ACTIVITY =>
When you reproduce these records, keep every word exactly and drop the images.

RECORDS SHOWN =>
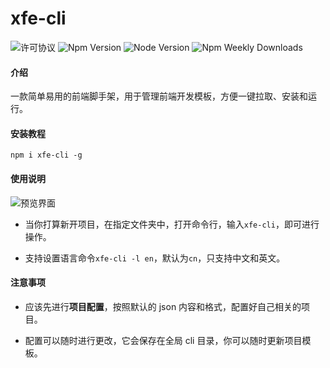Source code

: # xfe-cli

![许可协议](https://img.shields.io/badge/%E8%AE%B8%E5%8F%AF%E5%8D%8F%E8%AE%AE-MIT-blue) <img src="https://badgen.net/npm/v/xfe-cli" alt="Npm Version" maxretrytimes="3" class="m-1 transition-all duration-1000"> <img src="https://badgen.net/npm/node/xfe-cli" alt="Node Version" maxretrytimes="3" class="m-1 transition-all duration-1000"> <img src="https://badgen.net/npm/dw/xfe-cli" alt="Npm Weekly Downloads" maxretrytimes="3" class="m-1 transition-all duration-1000">

#### 介绍

一款简单易用的前端脚手架，用于管理前端开发模板，方便一键拉取、安装和运行。

#### 安装教程

```
npm i xfe-cli -g
```

#### 使用说明

![预览界面](https://gitee.com/xiejiahao/cli/raw/master/preview.png)

- 当你打算新开项目，在指定文件夹中，打开命令行，输入`xfe-cli`，即可进行操作。

- 支持设置语言命令`xfe-cli -l en`，默认为`cn`，只支持中文和英文。

#### 注意事项

- 应该先进行**项目配置**，按照默认的 json 内容和格式，配置好自己相关的项目。

- 配置可以随时进行更改，它会保存在全局 cli 目录，你可以随时更新项目模板。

RESULT OF THIS TASK =>
Source code

: # xfe-cli

![许可协议](https://img.shields.io/badge/%E8%AE%B8%E5%8F%AF%E5%8D%8F%E8%AE%AE-MIT-blue) <img src="https://badgen.net/npm/v/xfe-cli" alt="Npm Version" maxretrytimes="3" class="m-1 transition-all duration-1000"> <img src="https://badgen.net/npm/node/xfe-cli" alt="Node Version" maxretrytimes="3" class="m-1 transition-all duration-1000"> <img src="https://badgen.net/npm/dw/xfe-cli" alt="Npm Weekly Downloads" maxretrytimes="3" class="m-1 transition-all duration-1000">

#### 介绍

一款简单易用的前端脚手架，用于管理前端开发模板，方便一键拉取、安装和运行。

#### 安装教程

```
npm i xfe-cli -g
```

#### 使用说明

![预览界面](https://gitee.com/xiejiahao/cli/raw/master/preview.png)

- 当你打算新开项目，在指定文件夹中，打开命令行，输入`xfe-cli`，即可进行操作。

- 支持设置语言命令`xfe-cli -l en`，默认为`cn`，只支持中文和英文。

#### 注意事项

- 应该先进行**项目配置**，按照默认的 json 内容和格式，配置好自己相关的项目。

- 配置可以随时进行更改，它会保存在全局 cli 目录，你可以随时更新项目模板。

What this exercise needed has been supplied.